# Your goal
Lines containing the word "grep" in the data below: say how many, with no other text.

--- Given entries ---

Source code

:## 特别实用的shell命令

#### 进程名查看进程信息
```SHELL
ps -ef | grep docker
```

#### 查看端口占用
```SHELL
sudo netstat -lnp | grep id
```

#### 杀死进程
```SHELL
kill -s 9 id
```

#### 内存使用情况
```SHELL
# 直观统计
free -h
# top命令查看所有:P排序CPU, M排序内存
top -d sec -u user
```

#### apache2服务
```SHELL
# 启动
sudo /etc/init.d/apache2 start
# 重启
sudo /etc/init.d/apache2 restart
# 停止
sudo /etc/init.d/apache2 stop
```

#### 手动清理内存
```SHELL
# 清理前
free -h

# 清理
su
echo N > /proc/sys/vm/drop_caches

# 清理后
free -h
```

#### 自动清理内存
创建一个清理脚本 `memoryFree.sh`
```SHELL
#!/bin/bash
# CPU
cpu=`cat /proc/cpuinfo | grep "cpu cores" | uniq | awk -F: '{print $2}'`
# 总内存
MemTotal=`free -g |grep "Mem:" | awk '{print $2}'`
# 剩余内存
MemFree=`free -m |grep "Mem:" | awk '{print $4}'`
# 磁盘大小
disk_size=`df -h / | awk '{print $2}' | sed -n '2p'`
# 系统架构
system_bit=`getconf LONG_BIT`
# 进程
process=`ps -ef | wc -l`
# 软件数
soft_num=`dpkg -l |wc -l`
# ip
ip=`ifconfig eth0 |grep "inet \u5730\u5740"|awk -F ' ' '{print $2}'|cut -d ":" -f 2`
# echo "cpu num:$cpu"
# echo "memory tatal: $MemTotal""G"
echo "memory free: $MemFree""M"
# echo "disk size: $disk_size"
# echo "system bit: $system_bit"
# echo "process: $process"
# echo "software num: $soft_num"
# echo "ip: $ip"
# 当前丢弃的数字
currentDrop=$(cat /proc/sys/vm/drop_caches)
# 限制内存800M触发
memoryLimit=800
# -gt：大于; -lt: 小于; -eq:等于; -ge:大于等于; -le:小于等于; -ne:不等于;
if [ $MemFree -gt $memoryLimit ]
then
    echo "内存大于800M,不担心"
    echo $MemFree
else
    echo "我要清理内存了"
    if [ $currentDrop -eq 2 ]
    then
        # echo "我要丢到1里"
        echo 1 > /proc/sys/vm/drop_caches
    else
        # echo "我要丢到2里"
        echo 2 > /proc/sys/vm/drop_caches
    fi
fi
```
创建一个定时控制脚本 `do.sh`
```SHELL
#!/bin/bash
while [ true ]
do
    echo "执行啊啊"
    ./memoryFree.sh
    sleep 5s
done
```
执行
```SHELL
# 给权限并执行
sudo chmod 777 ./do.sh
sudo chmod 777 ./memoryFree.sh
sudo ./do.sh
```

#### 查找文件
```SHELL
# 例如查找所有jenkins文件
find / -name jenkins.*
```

---

# Written answer
6